建設業許可を取得していないと、1件あたり500万円(建築一式工事の場合は1,500万円)以上の建設工事を請け負う場合は、建設業許可を取得しなければなりません。
逆に言えばあくまで建設業法上は、この金額以下の建設工事を受注しない場合、建設業許可を取得する必要はありません。
少額の工事をたくさん受ける業態の建設業者の場合、建設業許可が不要なケースもあり得るでしょう。
しかし、元請業者や個人の発注者の立場に立つと、違う解釈があり得ます。
建設業許可を取得している事業者は、一定の要件を備えて許可を受けているため、経営面、技術面、管理体制の面でいわば「お墨付き」を受けている状態と言えます。
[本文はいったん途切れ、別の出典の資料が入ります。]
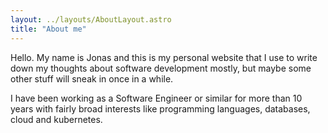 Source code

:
 ```yaml
---
layout: ../layouts/AboutLayout.astro
title: "About me"
---
```


Hello. My name is Jonas and this is my personal website that I use to write down my thoughts about software development mostly, but maybe some other stuff will sneak in once in a while.

I have been working as a Software Engineer or similar for more than 10 years with fairly broad interests like programming languages, databases, cloud and kubernetes.
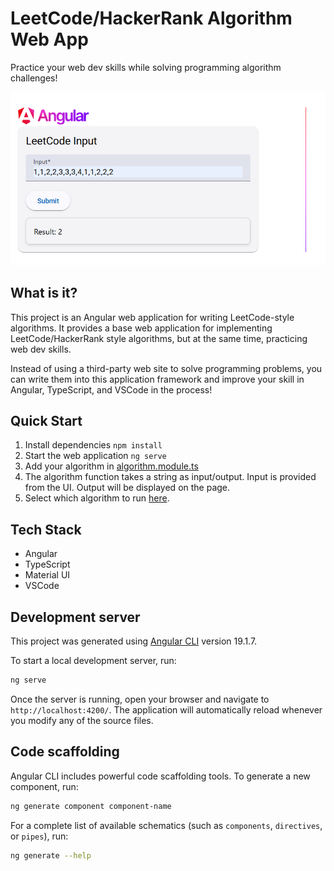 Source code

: # LeetCode/HackerRank Algorithm Web App

Practice your web dev skills while solving programming algorithm challenges!

![screenshot](screenshot.png)

## What is it?

This project is an Angular web application for writing LeetCode-style algorithms. It provides a base web application for implementing LeetCode/HackerRank style algorithms, but at the same time, practicing web dev skills.

Instead of using a third-party web site to solve programming problems, you can write them into this application framework and improve your skill in Angular, TypeScript, and VSCode in the process!

## Quick Start

1. Install dependencies `npm install`
2. Start the web application `ng serve`
3. Add your algorithm in [algorithm.module.ts](https://github.com/primaryobjects/leetcode-app/blob/main/src/app/algorithm/algorithm.module.ts)
4. The algorithm function takes a string as input/output. Input is provided from the UI. Output will be displayed on the page.
5. Select which algorithm to run [here](https://github.com/primaryobjects/leetcode-app/blob/main/src/app/main/main.component.ts#L21).

## Tech Stack

- Angular
- TypeScript
- Material UI
- VSCode

## Development server

This project was generated using [Angular CLI](https://github.com/angular/angular-cli) version 19.1.7.

To start a local development server, run:

```bash
ng serve
```

Once the server is running, open your browser and navigate to `http://localhost:4200/`. The application will automatically reload whenever you modify any of the source files.

## Code scaffolding

Angular CLI includes powerful code scaffolding tools. To generate a new component, run:

```bash
ng generate component component-name
```

For a complete list of available schematics (such as `components`, `directives`, or `pipes`), run:

```bash
ng generate --help
```
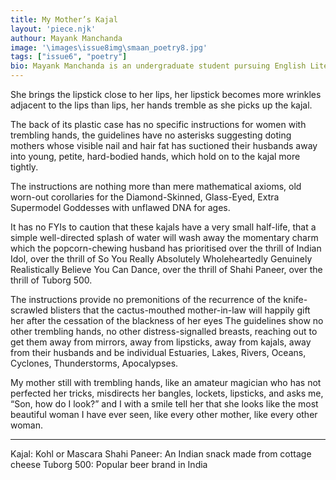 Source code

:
 ```yaml
---
title: My Mother’s Kajal
layout: 'piece.njk'
authour: Mayank Manchanda
image: '\images\issue8img\smaan_poetry8.jpg'
tags: ["issue6", "poetry"]
bio: Mayank Manchanda is an undergraduate student pursuing English Literature from Shaheed Bhagat Singh College. He believes that poetry should never be a personal endeavor and should be used as an empathetic tool to highlight the lives of the less fortunate rungs of society. He is soon to be published in the prestigious All India anthology by Delhi Poetry Slam and has been fortunate enough to win creative writing and spoken word events at the prestigious colleges of the University of Delhi.
---
```

She brings the lipstick close to her lips,
her lipstick becomes more wrinkles
adjacent to the lips than lips,
her hands tremble as she picks up the kajal.


The back of its plastic case
has no specific instructions
for women with trembling hands,
the guidelines have no asterisks
suggesting doting mothers
whose visible nail and hair fat
has suctioned their husbands away
into young, petite, hard-bodied hands,
which hold on to the kajal more tightly.


The instructions are nothing more
than mere mathematical axioms,
old worn-out corollaries for the
Diamond-Skinned, Glass-Eyed,
Extra Supermodel Goddesses
with unflawed DNA for ages.


It has no FYIs to caution that
these kajals have a very small half-life,
that a simple well-directed splash of water
will wash away the momentary charm
which the popcorn-chewing husband has prioritised
over the thrill of Indian Idol, over the thrill of
So You Really Absolutely Wholeheartedly
Genuinely Realistically Believe You Can Dance,
over the thrill of Shahi Paneer,
over the thrill of Tuborg 500.


The instructions provide no premonitions
of the recurrence of the knife-scrawled blisters
that the cactus-mouthed mother-in-law
will happily gift her after the cessation
of the blackness of her eyes
The guidelines show no other trembling hands,
no other distress-signalled breasts,
reaching out to get them away from mirrors,
away from lipsticks, away from kajals,
away from their husbands and be individual
Estuaries, Lakes, Rivers, Oceans,
Cyclones, Thunderstorms, Apocalypses.


My mother still with trembling hands,
like an amateur magician
who has not perfected her tricks,
misdirects her bangles, lockets, lipsticks,
and asks me, “Son, how do I look?”
and I with a smile tell her that
she looks like the most beautiful woman
I have ever seen,
like every other mother,
like every other woman.

***

Kajal: Kohl or Mascara 
Shahi Paneer: An Indian snack made from cottage cheese 
Tuborg 500: Popular beer brand in India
その他の条件が同じ場合、お墨付きがある事業者とお墨付きがない事業者では、前者の方が発注する側からすれば安心してもらえるというのは、
感覚的にご理解いただけると思います。
特に発注者が元請業者等の建設業者の場合には、業界全体の傾向として「許可が必要ない工事の場合でも、なるべく建設業許可を取得している事業者との取引をしていこう」という風潮があるため(ちなみにこの傾向は年々増しています)、今後は益々「建設業許可を取得していることが前提」という取引が増加していくことと思われます。
もちろん、発注者側と受注者側で人間関係が出来上がっているなどの理由で、継続的に取引ができる個別事例は多くあるでしょう。
全体の傾向として上記のような風潮があることを知っていただければと思います。